The embarkation area, “Rafter’s Village”, encompasses six acres of beautifully manicured lawns situated on a natural horseshoe island. It offers a fully appointed recreational facility which includes picnic grounds, a full service bar, two souvenir shops, swimming pool and modern restrooms. Before embarking on the tour, guests can also take a stroll through “Miss Martha’s Herb Garden”, a presentation of Jamaica’s herbs famous for their medicinal and healing properties.

Established forty years ago, Rafting on the Martha Brae boasts a complement of eighty five licensed and experienced raft captains. Thirty-foot long bamboo rafts are boarded from a concrete pier, under the supervision of a licensed dispatcher. The raft ride is operated over a three mile stretch of the beautiful Martha Brae river and lasts approximately one hour. Once on the raft, guests can learn about “The Legend of Martha Brae” or enjoy an exhilarating swim.




Chukka at

Good Hope Estate


Good Hope boasts over 2,000 acres of lush plant life, primary jungle and the majestic Martha Brae River. From River Tubing and Zipline Canopy adventures to Estate Tours and the Appleton Rum Tasting Experience, Good Hope offers a variety of tours unlike any other location. 


Good Hope began in 1774 as a sugar estate and grew into a village to support the workers after emancipation. In the 18th century, the Good Hope Estate belonged to John Tharpe, then the largest land and slave owner in Jamaica. Aside from Good Hope, Windsor Estate, the extensive Long Pond Estate and a number of other smaller sugar plantations in Trelawny belonged to Tharpe, who had as many as 3,000 slaves to run the plantations. In addition, Tharpe owned much of the prime waterfront property in Falmouth, and his townhouse, now the Falmouth branch of the government tax office, is still one of the most elegant structures in the town. The small village has some of the best examples of Georgian architecture in the island, and the churchyard has many old and interesting tombstones. At dawn, the Cockpit Country comes alive, and the energetic songs of wild birds float gently on the morning mists.







The River Bumpkin Farm



FALMOUTH, JAMAICA

Escape from reality to a world of rustic charm at The River Bumpkin Farm. Nestled in the heart of the lush Trelawny forests, this gorgeous plantation takes you off-the-beaten-path to a site brimming with exciting eco-excursions.

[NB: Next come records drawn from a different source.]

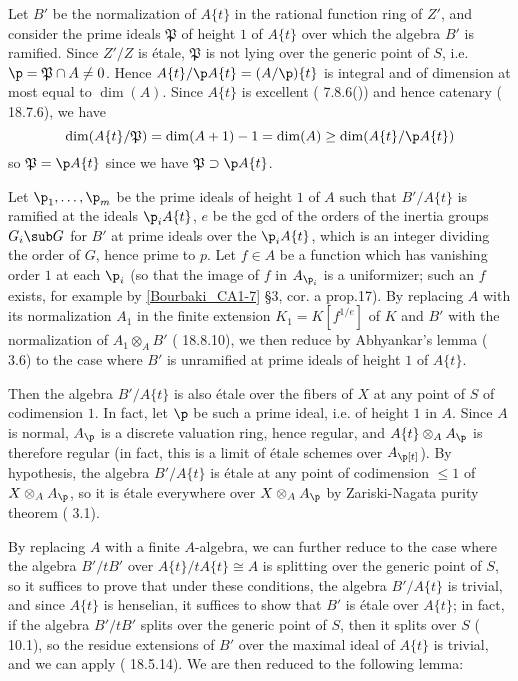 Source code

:Let $B'$ be the normalization of $A\{t\}$ in the rational function ring of $Z'$, and consider the prime ideals $\mathfrak{P}$ of height $1$ of $A\{t\}$ over which the algebra $B'$ is ramified. Since $Z'/Z$ is \'etale, $\mathfrak{P}$ is not lying over the generic point of $S$, i.e. $\p=\mathfrak{P}\cap A\neq 0$. Hence $A\{t\}/\p A\{t\}=(A/\p)\{t\}$ is integral and of dimension at most equal to $\dim(A)$. Since $A\{t\}$ is excellent (\cite{EGA4-3} 7.8.6()) and hence catenary (\cite{EGA4-4} 18.7.6), we have
\[\dim(A\{t\}/\mathfrak{P})=\dim(A+1)-1=\dim(A)\geq\dim(A\{t\}/\p A\{t\})\]
so $\mathfrak{P}=\p A\{t\}$ since we have $\mathfrak{P}\supset\p A\{t\}$.\par
Let $\p_1,\dots,\p_m$ be the prime ideals of height $1$ of $A$ such that $B'/A\{t\}$ is ramified at the ideals $\p_iA\{t\}$, $e$ be the gcd of the orders of the inertia groups $G_i\sub G$ for $B'$ at prime ideals over the $\p_iA\{t\}$, which is an integer dividing the order of $G$, hence prime to $p$. Let $f\in A$ be a function which has vanishing order $1$ at each $\p_i$ (so that the image of $f$ in $A_{\p_i}$ is a uniformizer; such an $f$ exists, for example by \cref{Bourbaki_CA1-7}  \S 3, cor. a prop.17). By replacing $A$ with its normalization $A_1$ in the finite extension $K_1=K[f^{1/e}]$ of $K$ and $B'$ with the normalization of $A_1\otimes_AB'$ (\cite{EGA4-4} 18.8.10), we then reduce by Abhyankar's lemma (\cite{SGA1}  3.6) to the case where $B'$ is unramified at prime ideals of height $1$ of $A\{t\}$.\par
Then the algebra $B'/A\{t\}$ is also \'etale over the fibers of $X$ at any point of $S$ of codimension $1$. In fact, let $\p$ be such a prime ideal, i.e. of height $1$ in $A$. Since $A$ is normal, $A_\p$ is a discrete valuation ring, hence regular, and $A\{t\}\otimes_AA_\p$ is therefore regular (in fact, this is a limit of \'etale schemes over $A_\p[t]$). By hypothesis, the algebra $B'/A\{t\}$ is \'etale at any point of codimension $\leq 1$ of $X\otimes_AA_\p$, so it is \'etale everywhere over $X\otimes_AA_\p$ by Zariski-Nagata purity theorem (\cite{SGA1}  3.1).\par
By replacing $A$ with a finite $A$-algebra, we can further reduce to the case where the algebra $B'/tB'$ over $A\{t\}/tA\{t\}\cong A$ is splitting over the generic point of $S$, so it suffices to prove that under these conditions, the algebra $B'/A\{t\}$ is trivial, and since $A\{t\}$ is henselian, it suffices to show that $B'$ is \'etale over $A\{t\}$; in fact, if the algebra $B'/tB'$ splits over the generic point of $S$, then it splits over $S$ (\cite{SGA1}  10.1), so the residue extensions of $B'$ over the maximal ideal of $A\{t\}$ is trivial, and we can apply (\cite{EGA4-4} 18.5.14). We are then reduced to the following lemma:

With everything from river tubing and kayaking down the Martha Brae River to bicycle trekking past historic ruins, The River Bumpkin Farm is the perfect place for the whole family to enjoy








Falmouth Heritage Walks



Whether you arrive by land or by sea, the only way to truly experience the historic town of Falmouth is to explore it on foot.

Falmouth is a historic port town, located between Ocho Rios and Montego Bay on Jamaica's north coast, and is perfectly laid out to be explored by walkers. Founded in 1769, this architectural gem boasts the finest collection of Georgian architecture in the Caribbean, and has been listed asone of the world's 100 most endangered monuments four times in the last decade.